Task requirements
Exact copies of the lines from the line containing "with gimbal-to-centre-of-mass distance" through the last line of the entries below are the whole answer.

Data supplied
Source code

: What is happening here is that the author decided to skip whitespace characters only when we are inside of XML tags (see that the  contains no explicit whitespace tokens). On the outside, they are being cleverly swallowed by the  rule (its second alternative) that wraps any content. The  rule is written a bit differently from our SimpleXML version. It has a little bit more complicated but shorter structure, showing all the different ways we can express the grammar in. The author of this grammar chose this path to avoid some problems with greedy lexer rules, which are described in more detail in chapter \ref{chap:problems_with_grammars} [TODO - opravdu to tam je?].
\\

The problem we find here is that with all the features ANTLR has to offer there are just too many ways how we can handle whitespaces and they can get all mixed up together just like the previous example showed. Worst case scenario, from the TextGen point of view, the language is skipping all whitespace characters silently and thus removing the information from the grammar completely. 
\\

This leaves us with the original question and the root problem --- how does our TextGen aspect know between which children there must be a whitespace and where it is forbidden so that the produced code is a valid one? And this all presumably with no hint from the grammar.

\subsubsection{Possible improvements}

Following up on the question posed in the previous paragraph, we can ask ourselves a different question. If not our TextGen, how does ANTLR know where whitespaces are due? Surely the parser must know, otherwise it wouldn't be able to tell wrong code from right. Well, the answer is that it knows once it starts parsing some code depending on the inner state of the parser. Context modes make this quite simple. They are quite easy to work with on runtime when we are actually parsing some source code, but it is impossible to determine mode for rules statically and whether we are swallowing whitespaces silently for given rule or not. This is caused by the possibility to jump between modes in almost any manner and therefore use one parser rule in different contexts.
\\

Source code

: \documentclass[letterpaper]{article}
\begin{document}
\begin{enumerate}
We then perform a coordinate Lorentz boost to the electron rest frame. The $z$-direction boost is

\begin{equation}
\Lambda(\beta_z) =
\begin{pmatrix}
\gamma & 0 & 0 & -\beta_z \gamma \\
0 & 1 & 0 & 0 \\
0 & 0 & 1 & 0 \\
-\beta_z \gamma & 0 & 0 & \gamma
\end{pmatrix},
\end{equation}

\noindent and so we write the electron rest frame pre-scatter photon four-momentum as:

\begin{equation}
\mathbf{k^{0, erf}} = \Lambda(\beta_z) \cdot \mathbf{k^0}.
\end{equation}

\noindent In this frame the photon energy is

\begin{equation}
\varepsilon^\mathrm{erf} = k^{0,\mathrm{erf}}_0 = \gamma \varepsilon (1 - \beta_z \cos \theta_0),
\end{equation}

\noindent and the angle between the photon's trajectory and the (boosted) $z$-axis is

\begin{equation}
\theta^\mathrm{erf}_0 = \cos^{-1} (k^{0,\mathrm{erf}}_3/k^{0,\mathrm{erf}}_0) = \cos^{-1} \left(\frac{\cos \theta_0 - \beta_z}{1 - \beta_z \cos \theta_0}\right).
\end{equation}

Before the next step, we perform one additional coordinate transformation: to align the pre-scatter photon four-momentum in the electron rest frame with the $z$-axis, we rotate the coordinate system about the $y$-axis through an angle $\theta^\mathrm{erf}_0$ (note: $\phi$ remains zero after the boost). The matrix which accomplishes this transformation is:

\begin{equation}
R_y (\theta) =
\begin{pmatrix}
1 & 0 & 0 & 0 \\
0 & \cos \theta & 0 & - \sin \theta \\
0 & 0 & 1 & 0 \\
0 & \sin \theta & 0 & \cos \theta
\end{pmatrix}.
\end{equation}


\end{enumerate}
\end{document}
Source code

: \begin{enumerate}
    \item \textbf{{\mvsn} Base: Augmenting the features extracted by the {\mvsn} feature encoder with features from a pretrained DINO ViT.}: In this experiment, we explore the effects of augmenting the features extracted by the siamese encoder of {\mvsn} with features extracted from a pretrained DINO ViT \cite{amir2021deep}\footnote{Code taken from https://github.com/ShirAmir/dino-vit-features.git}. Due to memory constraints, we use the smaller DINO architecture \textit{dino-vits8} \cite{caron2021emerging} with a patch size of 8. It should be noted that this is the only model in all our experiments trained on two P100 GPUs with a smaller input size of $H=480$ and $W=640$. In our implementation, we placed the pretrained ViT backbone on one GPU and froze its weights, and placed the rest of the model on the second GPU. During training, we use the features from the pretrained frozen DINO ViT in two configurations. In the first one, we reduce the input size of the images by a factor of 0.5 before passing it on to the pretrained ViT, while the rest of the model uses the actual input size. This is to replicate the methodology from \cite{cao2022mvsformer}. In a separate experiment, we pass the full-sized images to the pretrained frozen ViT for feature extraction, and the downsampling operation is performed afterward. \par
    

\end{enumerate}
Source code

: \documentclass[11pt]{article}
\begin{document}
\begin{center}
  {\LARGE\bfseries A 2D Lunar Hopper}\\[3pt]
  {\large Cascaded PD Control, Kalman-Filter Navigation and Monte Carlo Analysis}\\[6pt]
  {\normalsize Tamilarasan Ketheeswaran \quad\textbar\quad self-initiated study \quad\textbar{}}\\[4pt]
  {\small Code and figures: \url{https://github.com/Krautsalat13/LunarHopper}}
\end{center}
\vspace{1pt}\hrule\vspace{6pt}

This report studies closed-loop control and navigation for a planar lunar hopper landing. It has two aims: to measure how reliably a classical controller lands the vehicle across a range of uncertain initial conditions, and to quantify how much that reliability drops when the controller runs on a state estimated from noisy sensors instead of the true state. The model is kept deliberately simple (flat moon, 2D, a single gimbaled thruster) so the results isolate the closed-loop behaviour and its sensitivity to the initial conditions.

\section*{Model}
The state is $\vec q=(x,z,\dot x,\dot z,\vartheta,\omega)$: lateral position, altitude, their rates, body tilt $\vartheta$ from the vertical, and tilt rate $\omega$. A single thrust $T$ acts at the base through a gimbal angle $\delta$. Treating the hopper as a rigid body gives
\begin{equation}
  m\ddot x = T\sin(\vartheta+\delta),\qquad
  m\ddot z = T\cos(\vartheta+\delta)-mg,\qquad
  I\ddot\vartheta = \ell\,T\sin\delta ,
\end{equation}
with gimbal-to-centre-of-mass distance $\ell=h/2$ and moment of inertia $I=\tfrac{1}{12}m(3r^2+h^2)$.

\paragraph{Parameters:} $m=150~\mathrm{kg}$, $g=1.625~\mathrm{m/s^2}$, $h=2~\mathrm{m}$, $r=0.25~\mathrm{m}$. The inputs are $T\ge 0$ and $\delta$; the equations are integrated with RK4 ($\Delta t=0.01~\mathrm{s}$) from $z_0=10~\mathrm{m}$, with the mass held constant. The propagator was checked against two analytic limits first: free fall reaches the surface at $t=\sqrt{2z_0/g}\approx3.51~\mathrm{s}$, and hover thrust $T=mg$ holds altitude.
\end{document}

Response to this task
with gimbal-to-centre-of-mass distance $\ell=h/2$ and moment of inertia $I=\tfrac{1}{12}m(3r^2+h^2)$.

\paragraph{Parameters:} $m=150~\mathrm{kg}$, $g=1.625~\mathrm{m/s^2}$, $h=2~\mathrm{m}$, $r=0.25~\mathrm{m}$. The inputs are $T\ge 0$ and $\delta$; the equations are integrated with RK4 ($\Delta t=0.01~\mathrm{s}$) from $z_0=10~\mathrm{m}$, with the mass held constant. The propagator was checked against two analytic limits first: free fall reaches the surface at $t=\sqrt{2z_0/g}\approx3.51~\mathrm{s}$, and hover thrust $T=mg$ holds altitude.
\end{document}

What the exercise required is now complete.